Your task is to repeat, word for word, the line containing "#### [23名觉醒世人的" and all lines that follow it to the end of the material, and no other lines.

[Given data — start]

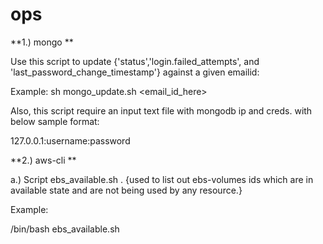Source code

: # ops

**1.) mongo **


Use this script to update {'status','login.failed_attempts', and 'last_password_change_timestamp'} against a given emailid:

Example: 
sh mongo_update.sh <email_id_here>

Also, this script require an input text file with mongodb ip and creds. with below sample format: 

127.0.0.1:username:password


**2.) aws-cli **


a.) Script ebs_available.sh . {used to list out ebs-volumes ids which are in available state and are not being used by any resource.}

Example: 

/bin/bash ebs_available.sh

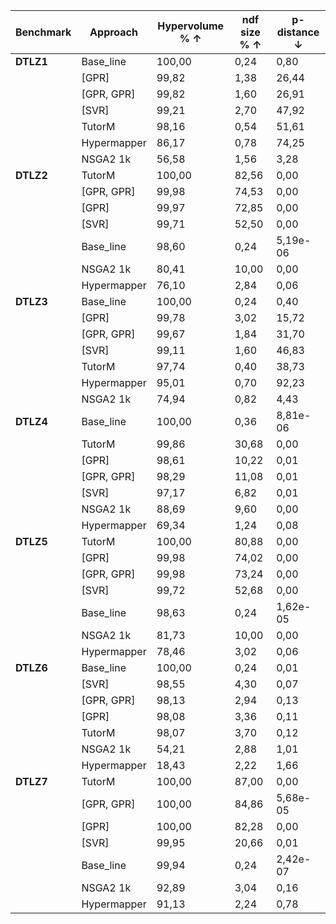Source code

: | **Benchmark** 	| **Approach**    	| **Hypervolume %** ↑  	| **ndf size** % ↑	| **p-distance** ↓|
|---------	|-------------	|-------------	|------------	|------------	|
| **DTLZ1**   	| Base_line   	| 100,00      	| 0,24       	| 0,80       	|
|          	| [GPR]       	| 99,82       	| 1,38       	| 26,44      	|
|          	| [GPR, GPR]  	| 99,82       	| 1,60       	| 26,91      	|
|          	| [SVR]       	| 99,21       	| 2,70       	| 47,92      	|
|          	| TutorM      	| 98,16       	| 0,54       	| 51,61      	|
|          	| Hypermapper 	| 86,17       	| 0,78       	| 74,25      	|
|          	| NSGA2 1k    	| 56,58       	| 1,56       	| 3,28       	|
| **DTLZ2**   	| TutorM      	| 100,00      	| 82,56      	| 0,00       	|
|          	| [GPR, GPR]  	| 99,98       	| 74,53      	| 0,00       	|
|          	| [GPR]       	| 99,97       	| 72,85      	| 0,00       	|
|          	| [SVR]       	| 99,71       	| 52,50      	| 0,00       	|
|          	| Base_line   	| 98,60       	| 0,24       	| 5,19e-06   	|
|          	| NSGA2 1k    	| 80,41       	| 10,00      	| 0,00       	|
|          	| Hypermapper 	| 76,10       	| 2,84       	| 0,06       	|
| **DTLZ3**   	| Base_line   	| 100,00      	| 0,24       	| 0,40       	|
|          	| [GPR]       	| 99,78       	| 3,02       	| 15,72      	|
|          	| [GPR, GPR]  	| 99,67       	| 1,84       	| 31,70      	|
|          	| [SVR]       	| 99,11       	| 1,60       	| 46,83      	|
|          	| TutorM      	| 97,74       	| 0,40       	| 38,73      	|
|          	| Hypermapper 	| 95,01       	| 0,70       	| 92,23      	|
|          	| NSGA2 1k    	| 74,94       	| 0,82       	| 4,43       	|
| **DTLZ4**   	| Base_line   	| 100,00      	| 0,36       	| 8,81e-06   	|
|          	| TutorM      	| 99,86       	| 30,68      	| 0,00       	|
|          	| [GPR]       	| 98,61       	| 10,22      	| 0,01       	|
|          	| [GPR, GPR]  	| 98,29       	| 11,08      	| 0,01       	|
|          	| [SVR]       	| 97,17       	| 6,82       	| 0,01       	|
|          	| NSGA2 1k    	| 88,69       	| 9,60       	| 0,00       	|
|          	| Hypermapper 	| 69,34       	| 1,24       	| 0,08       	|
| **DTLZ5**   	| TutorM      	| 100,00      	| 80,88      	| 0,00       	|
|          	| [GPR]       	| 99,98       	| 74,02      	| 0,00       	|
|          	| [GPR, GPR]  	| 99,98       	| 73,24      	| 0,00       	|
|          	| [SVR]       	| 99,72       	| 52,68      	| 0,00       	|
|          	| Base_line   	| 98,63       	| 0,24       	| 1,62e-05   	|
|          	| NSGA2 1k    	| 81,73       	| 10,00      	| 0,00       	|
|          	| Hypermapper 	| 78,46       	| 3,02       	| 0,06       	|
| **DTLZ6**   	| Base_line   	| 100,00      	| 0,24       	| 0,01       	|
|          	| [SVR]       	| 98,55       	| 4,30       	| 0,07       	|
|          	| [GPR, GPR]  	| 98,13       	| 2,94       	| 0,13       	|
|          	| [GPR]       	| 98,08       	| 3,36       	| 0,11       	|
|          	| TutorM      	| 98,07       	| 3,70       	| 0,12       	|
|          	| NSGA2 1k    	| 54,21       	| 2,88       	| 1,01       	|
|          	| Hypermapper 	| 18,43       	| 2,22       	| 1,66       	|
| **DTLZ7**   	| TutorM      	| 100,00      	| 87,00      	| 0,00       	|
|          	| [GPR, GPR]  	| 100,00      	| 84,86      	| 5,68e-05   	|
|          	| [GPR]       	| 100,00      	| 82,28      	| 0,00       	|
|          	| [SVR]       	| 99,95       	| 20,66      	| 0,01       	|
|          	| Base_line   	| 99,94       	| 0,24       	| 2,42e-07   	|
|          	| NSGA2 1k    	| 92,89       	| 3,04       	| 0,16       	|
|          	| Hypermapper 	| 91,13       	| 2,24       	| 0,78       	|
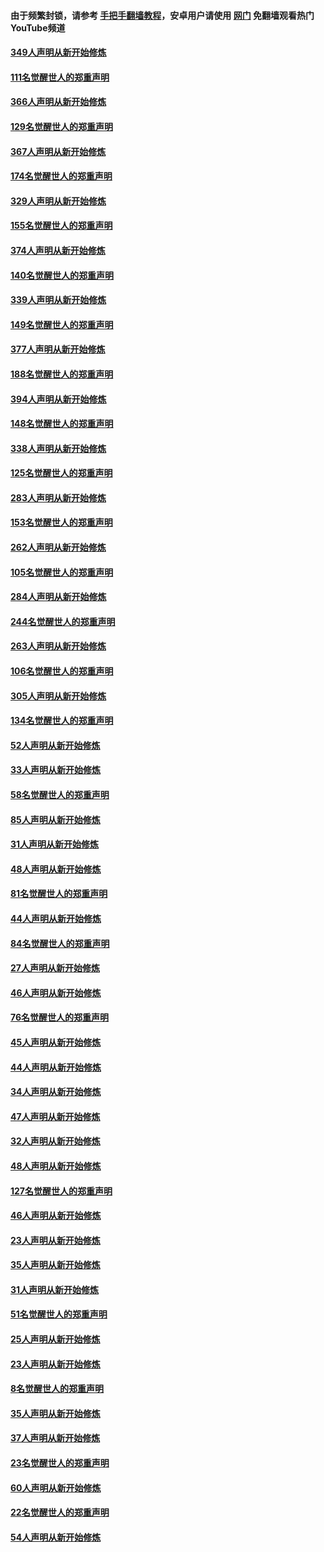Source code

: #### 由于频繁封锁，请参考 [手把手翻墙教程](https://github.com/gfw-breaker/guides/wiki/)，安卓用户请使用 [网门](https://github.com/gfw-breaker/nogfw/blob/master/dl.md?t=06181701) 免翻墙观看热门YouTube频道 

#### [349人声明从新开始修炼](../pages/91/426969.md?t=06181701) 

#### [111名觉醒世人的郑重声明](../pages/91/426968.md?t=06181701) 

#### [366人声明从新开始修炼](../pages/91/426737.md?t=06181701) 

#### [129名觉醒世人的郑重声明](../pages/91/426736.md?t=06181701) 

#### [367人声明从新开始修炼](../pages/91/426421.md?t=06181701) 

#### [174名觉醒世人的郑重声明](../pages/91/426420.md?t=06181701) 

#### [329人声明从新开始修炼](../pages/91/426139.md?t=06181701) 

#### [155名觉醒世人的郑重声明](../pages/91/426138.md?t=06181701) 

#### [374人声明从新开始修炼](../pages/91/425811.md?t=06181701) 

#### [140名觉醒世人的郑重声明](../pages/91/425810.md?t=06181701) 

#### [339人声明从新开始修炼](../pages/91/425690.md?t=06181701) 

#### [149名觉醒世人的郑重声明](../pages/91/425689.md?t=06181701) 

#### [377人声明从新开始修炼](../pages/91/424867.md?t=06181701) 

#### [188名觉醒世人的郑重声明](../pages/91/424866.md?t=06181701) 

#### [394人声明从新开始修炼](../pages/91/423914.md?t=06181701) 

#### [148名觉醒世人的郑重声明](../pages/91/423913.md?t=06181701) 

#### [338人声明从新开始修炼](../pages/91/423540.md?t=06181701) 

#### [125名觉醒世人的郑重声明](../pages/91/423539.md?t=06181701) 

#### [283人声明从新开始修炼](../pages/91/423296.md?t=06181701) 

#### [153名觉醒世人的郑重声明](../pages/91/423295.md?t=06181701) 

#### [262人声明从新开始修炼](../pages/91/423004.md?t=06181701) 

#### [105名觉醒世人的郑重声明](../pages/91/423003.md?t=06181701) 

#### [284人声明从新开始修炼](../pages/91/422707.md?t=06181701) 

#### [244名觉醒世人的郑重声明](../pages/91/422706.md?t=06181701) 

#### [263人声明从新开始修炼](../pages/91/422553.md?t=06181701) 

#### [106名觉醒世人的郑重声明](../pages/91/422552.md?t=06181701) 

#### [305人声明从新开始修炼](../pages/91/422153.md?t=06181701) 

#### [134名觉醒世人的郑重声明](../pages/91/422152.md?t=06181701) 

#### [52人声明从新开始修炼](../pages/91/421846.md?t=06181701) 

#### [33人声明从新开始修炼](../pages/91/421804.md?t=06181701) 

#### [58名觉醒世人的郑重声明](../pages/91/421845.md?t=06181701) 

#### [85人声明从新开始修炼](../pages/91/421769.md?t=06181701) 

#### [31人声明从新开始修炼](../pages/91/421763.md?t=06181701) 

#### [48人声明从新开始修炼](../pages/91/421605.md?t=06181701) 

#### [81名觉醒世人的郑重声明](../pages/91/421656.md?t=06181701) 

#### [44人声明从新开始修炼](../pages/91/421544.md?t=06181701) 

#### [84名觉醒世人的郑重声明](../pages/91/421543.md?t=06181701) 

#### [27人声明从新开始修炼](../pages/91/421465.md?t=06181701) 

#### [46人声明从新开始修炼](../pages/91/421454.md?t=06181701) 

#### [76名觉醒世人的郑重声明](../pages/91/421453.md?t=06181701) 

#### [45人声明从新开始修炼](../pages/91/421452.md?t=06181701) 

#### [44人声明从新开始修炼](../pages/91/421422.md?t=06181701) 

#### [34人声明从新开始修炼](../pages/91/421322.md?t=06181701) 

#### [47人声明从新开始修炼](../pages/91/421264.md?t=06181701) 

#### [32人声明从新开始修炼](../pages/91/421225.md?t=06181701) 

#### [48人声明从新开始修炼](../pages/91/421202.md?t=06181701) 

#### [127名觉醒世人的郑重声明](../pages/91/421224.md?t=06181701) 

#### [46人声明从新开始修炼](../pages/91/421203.md?t=06181701) 

#### [23人声明从新开始修炼](../pages/91/421138.md?t=06181701) 

#### [35人声明从新开始修炼](../pages/91/421122.md?t=06181701) 

#### [31人声明从新开始修炼](../pages/91/421081.md?t=06181701) 

#### [51名觉醒世人的郑重声明](../pages/91/421080.md?t=06181701) 

#### [25人声明从新开始修炼](../pages/91/421020.md?t=06181701) 

#### [23人声明从新开始修炼](../pages/91/420884.md?t=06181701) 

#### [8名觉醒世人的郑重声明](../pages/91/420883.md?t=06181701) 

#### [35人声明从新开始修炼](../pages/91/420809.md?t=06181701) 

#### [37人声明从新开始修炼](../pages/91/420766.md?t=06181701) 

#### [23名觉醒世人的郑重声明](../pages/91/420765.md?t=06181701) 

#### [60人声明从新开始修炼](../pages/91/420727.md?t=06181701) 

#### [22名觉醒世人的郑重声明](../pages/91/420726.md?t=06181701) 

#### [54人声明从新开始修炼](../pages/91/420529.md?t=06181701)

[Given data — finish]

> Task result:
#### [23名觉醒世人的郑重声明](../pages/91/420765.md?t=06181701) 

#### [60人声明从新开始修炼](../pages/91/420727.md?t=06181701) 

#### [22名觉醒世人的郑重声明](../pages/91/420726.md?t=06181701) 

#### [54人声明从新开始修炼](../pages/91/420529.md?t=06181701)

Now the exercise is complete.